Farnoosh Heidarivincheh, Majid Mirmehdi, Dima Damen
Robust motion representations for action recognition have achieved remarkable performance in both controlled and in-the-wild scenarios.
Such representations are primarily assessed for their ability to label a sequence according to some predefined action classes (e.g. walk, wave, open). Although increasingly accurate, these classifiers are likely to label a sequence, even if the action has not been fully completed, because the motion observed is similar enough to the training set. Consider the case where one attempts to drink but realises the beverage is too hot. A drinking-vs-all classifier is likely to recognise this action as drinking regardless.
We introduce the term action completion as a step beyond the task of action recognition. It aims to recognise whether the action's goal has been successfully achieved. The notion of completion differs per action and could be infeasible to verify using a visual sensor, however, for many actions, an observer would be able to make the distinction by noticing subtle differences in motion.

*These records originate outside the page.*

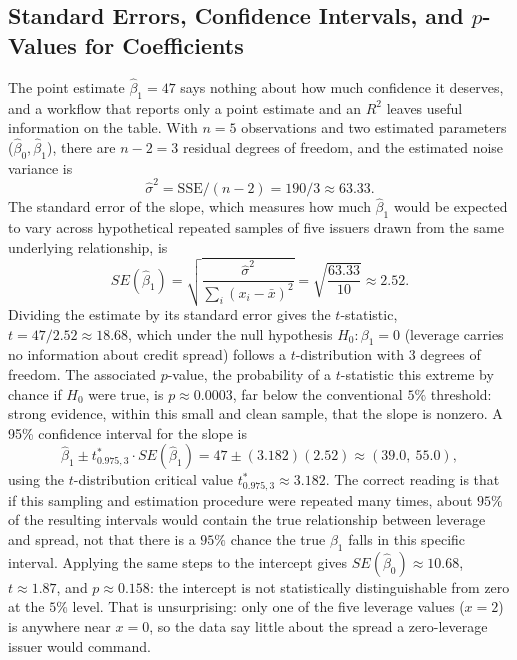 \documentclass[../ai_in_finance]{subfiles}
\begin{document}
\subsection{Standard Errors, Confidence Intervals, and $p$-Values for Coefficients}
\label{sec:regression-inference}

The point estimate $\hat\beta_1 = 47$ says nothing about how much confidence it deserves, and a workflow that reports only a point estimate and an $R^2$ leaves useful information on the table. With $n=5$ observations and two estimated parameters ($\hat\beta_0,\hat\beta_1$), there are $n-2=3$ residual degrees of freedom, and the estimated noise variance is
$$\hat\sigma^2 = \text{SSE}/(n-2) = 190/3 \approx 63.33.$$
The standard error of the slope, which measures how much $\hat\beta_1$ would be expected to vary across hypothetical repeated samples of five issuers drawn from the same underlying relationship, is
\begin{equation*}
SE(\hat\beta_1) = \sqrt{\frac{\hat\sigma^2}{\sum_i (x_i-\bar x)^2}} = \sqrt{\frac{63.33}{10}} \approx 2.52.
\end{equation*}
Dividing the estimate by its standard error gives the $t$-statistic, $t = 47/2.52 \approx 18.68$, which under the null hypothesis $H_0: \beta_1 = 0$ (leverage carries no information about credit spread) follows a $t$-distribution with $3$ degrees of freedom. The associated $p$-value, the probability of a $t$-statistic this extreme by chance if $H_0$ were true, is $p \approx 0.0003$, far below the conventional $5\%$ threshold: strong evidence, within this small and clean sample, that the slope is nonzero. A 95\% confidence interval for the slope is
\begin{equation*}
\hat\beta_1 \pm t^*_{0.975,3}\cdot SE(\hat\beta_1) = 47 \pm (3.182)(2.52) \approx (39.0,\ 55.0),
\end{equation*}
using the $t$-distribution critical value $t^*_{0.975,3}\approx 3.182$. The correct reading is that if this sampling and estimation procedure were repeated many times, about $95\%$ of the resulting intervals would contain the true relationship between leverage and spread, not that there is a $95\%$ chance the true $\beta_1$ falls in this specific interval. Applying the same steps to the intercept gives $SE(\hat\beta_0) \approx 10.68$, $t \approx 1.87$, and $p \approx 0.158$: the intercept is not statistically distinguishable from zero at the $5\%$ level. That is unsurprising: only one of the five leverage values ($x=2$) is anywhere near $x=0$, so the data say little about the spread a zero-leverage issuer would command.
\end{document}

Since the notion of completion differs per action, a general action completion method should investigate the performance of different types of features to accommodate the various action classes. For example, for the action pick, the difference between complete and incomplete actions originates from the subtle change in body pose when holding an object, or by observing an object in the hand. On the other hand, for the action drink, the speed at which the action is performed is better able to assess the completion. We propose a method that chooses the feature(s) suitable for recognising completion from the pool of depth features using by leave-one-person-out cross validation on the training set and automatically selecting the most discriminative feature(s).